2023年6月10日土曜日

2023年6月4日

 2023 年 6 月 4 日 聖霊降臨節第2主日礼拝説教要旨

「百花のさきがけ」 高田太牧師

  使徒言行録 9:3-20 節

 2015 年から同志社教会と梅花女子大学で働いています。以来、この両者の繋がりが、わたし達、会衆主義の伝統に連なる教会のための大切な遺産であると気付かされ続けて来て、これによって信仰を養われています。

 同志社の創立者、新島襄が死の間際に詠んだ有名な漢詩があります。「庭上の一寒梅、笑うて風雪を侵して開く。争わずまたつとめず、自ずから占む百花の魁」。この 2 年ほど前、1887 年 4 月 1 日に新島は月ヶ瀬に出かけています。「梅花の消息を問わんと欲し、今朝、俄に思い立って木津に来たる」というのです。なぜ梅も終わりのこの時期なのでしょうか。
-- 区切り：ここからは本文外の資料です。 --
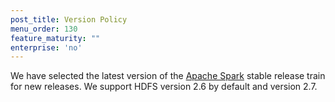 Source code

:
 ```yaml
---
post_title: Version Policy
menu_order: 130
feature_maturity: ""
enterprise: 'no'
---
```


We have selected the latest version of the [Apache Spark](http://spark.apache.org) stable release train for new releases. We support HDFS version 2.6 by default and version 2.7.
 1878 年、大阪最初の女学校として梅花女学校が生まれました。その時代、女子の教育は必要と思われておらず、キリスト教への風も優しいものではありませんでした。それでも風雪を侵して、春を告げるべく花は開きました。この梅花学園の創立者は、浪花公会牧師の澤山保羅[ぽうろ]です。新島同様、アメリカに留学しましたが、英語の習得に苦労し、病に倒れることしばしばにして、私費留学で生活も貧しかったのでした。留学の 3 年目、公費留学扱いにしてもらえないかという願い出も却下され、目の前は真っ暗だったでしょう。ダマスコへの道で視力を失ったサウロの姿がこれに重なります。
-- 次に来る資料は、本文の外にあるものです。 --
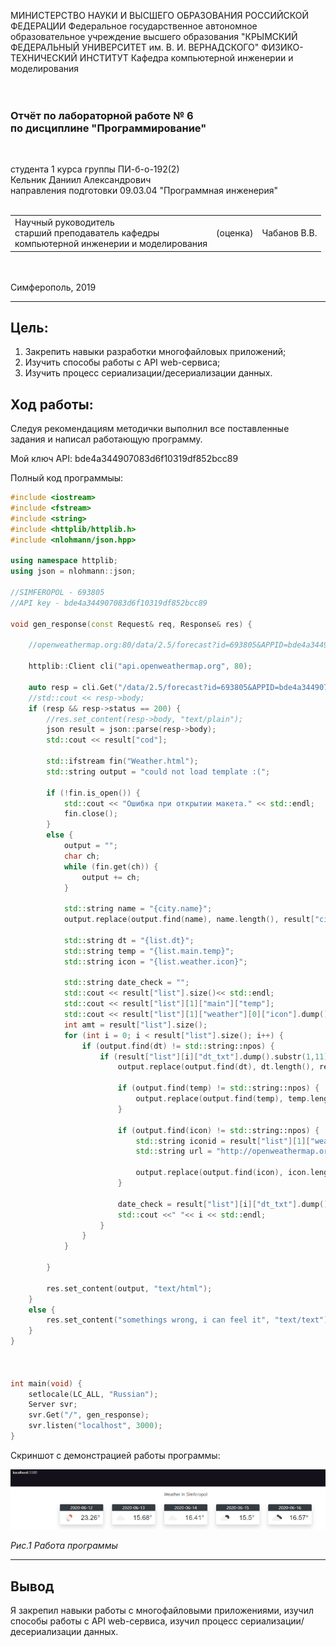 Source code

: МИНИСТЕРСТВО НАУКИ И ВЫСШЕГО ОБРАЗОВАНИЯ РОССИЙСКОЙ ФЕДЕРАЦИИ
Федеральное государственное автономное образовательное учреждение высшего образования
"КРЫМСКИЙ ФЕДЕРАЛЬНЫЙ УНИВЕРСИТЕТ им. В. И. ВЕРНАДСКОГО"
ФИЗИКО-ТЕХНИЧЕСКИЙ ИНСТИТУТ
Кафедра компьютерной инженерии и моделирования
<br/><br/>
​
### Отчёт по лабораторной работе № 6<br/> по дисциплине "Программирование"
<br/>

студента 1 курса группы ПИ-б-о-192(2)\
Кельник Даниил Александрович\
направления подготовки 09.03.04 "Программная инженерия"
<br/>
​
<table>
<tr><td>Научный руководитель<br/> старший преподаватель кафедры<br/>компьютерной инженерии и моделирования</td>
<td>(оценка)</td>
<td>Чабанов В.В.</td>
</tr>
</table>
<br/><br/>
​
Симферополь, 2019

* * *

## Цель:
1. Закрепить навыки разработки многофайловыx приложений;
2. Изучить способы работы с API web-сервиса;
3. Изучить процесс сериализации/десериализации данных.

## Ход работы:

Следуя рекомендациям методички выполнил все поставленные задания и написал работающую программу.

Мой ключ API: bde4a344907083d6f10319df852bcc89

Полный код программыы: 

```c++
#include <iostream>
#include <fstream>
#include <string>
#include <httplib/httplib.h>
#include <nlohmann/json.hpp>

using namespace httplib;
using json = nlohmann::json;

//SIMFEROPOL - 693805
//API key - bde4a344907083d6f10319df852bcc89

void gen_response(const Request& req, Response& res) {
	
	//openweathermap.org:80/data/2.5/forecast?id=693805&APPID=bde4a344907083d6f10319df852bcc89&units=metric

	httplib::Client cli("api.openweathermap.org", 80);

	auto resp = cli.Get("/data/2.5/forecast?id=693805&APPID=bde4a344907083d6f10319df852bcc89&units=metric");
	//std::cout << resp->body;
	if (resp && resp->status == 200) {
		//res.set_content(resp->body, "text/plain");
		json result = json::parse(resp->body);
		std::cout << result["cod"];

		std::ifstream fin("Weather.html");
		std::string output = "could not load template :(";

		if (!fin.is_open()) {
			std::cout << "Ошибка при открытии макета." << std::endl;
			fin.close();
		}
		else {
			output = "";
			char ch;
			while (fin.get(ch)) {
				output += ch;
			}
			
			std::string name = "{city.name}";
			output.replace(output.find(name), name.length(), result["city"]["name"]);

			std::string dt = "{list.dt}";
			std::string temp = "{list.main.temp}";
			std::string icon = "{list.weather.icon}";

			std::string date_check = "";
			std::cout << result["list"].size()<< std::endl;
			std::cout << result["list"][1]["main"]["temp"];
			std::cout << result["list"][1]["weather"][0]["icon"].dump() << std::endl;
			int amt = result["list"].size();
			for (int i = 0; i < result["list"].size(); i++) {
				if (output.find(dt) != std::string::npos) {
					if (result["list"][i]["dt_txt"].dump().substr(1,11) != date_check) {
						output.replace(output.find(dt), dt.length(), result["list"][i]["dt_txt"].dump().substr(1,11));
						
						if (output.find(temp) != std::string::npos) {
							output.replace(output.find(temp), temp.length()+1, result["list"][i]["main"]["temp"].dump());
						}

						if (output.find(icon) != std::string::npos) {
							std::string iconid = result["list"][1]["weather"][0]["icon"].dump();
							std::string url = "http://openweathermap.org/img/wn/"+(iconid.substr(1,iconid.size()-2)+".png");
							
							output.replace(output.find(icon), icon.length(), url);
						}

						date_check = result["list"][i]["dt_txt"].dump().substr(1,11);
						std::cout <<" "<< i << std::endl;
					}
				}
			}

		}
		
		res.set_content(output, "text/html");
	}
	else {
		res.set_content("somethings wrong, i can feel it", "text/text");
	}
}



int main(void) {
	setlocale(LC_ALL, "Russian");
	Server svr;             
	svr.Get("/", gen_response);   
	svr.listen("localhost", 3000);
}
```

Скриншот с демонстрацией работы программы:

<img src="Screenshoot/weather.png">

*Рис.1 Работа программы*

* * *

## Вывод
Я закрепил навыки работы с многофайловыми приложениями, изучил способы работы с API web-сервиса, изучил процесс сериализации/десериализации данных.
 暗闇の中のサウロを訪ねたのはアナニアでしたが、澤山のアナニアは宣教師レビットでした。目からうろこが落ちました。なぜ自分がアメリカにいるのか、立身出世のためだと思えば暗闇であったその同じ状況が、まさに日本へのキリスト教伝道のための完全な備えであったと気付きました。澤山はパウロの名を自らのものとし、パウロのごとくに自給の道を行きました。しかしその精神が、京都と大阪の対立を生み出すこともありました。

 澤山の永眠は 1887 年 3 月 27 日、29 日に告別説教をしたのは新島でした。新島の月ヶ瀬行は葬儀の三日後です。「梅花の消息を尋ね」に行ったのです。まさに梅の終わりの時、月ヶ瀬の梅林に新島は澤山の姿を、そして梅花女学校の姿を重ねて祈ったのでしょう。その祈りこそが美しい漢詩を生み出したのではないでしょうか。

 百花のさきがけとして大阪に開いた梅花の自給の精神は、「必要なものは神与えたもう」の信仰です。会堂に関する幻を抱いておられるこの時に、わたしどもの教会の原点にあるこの精神をお伝えできたらと思いました。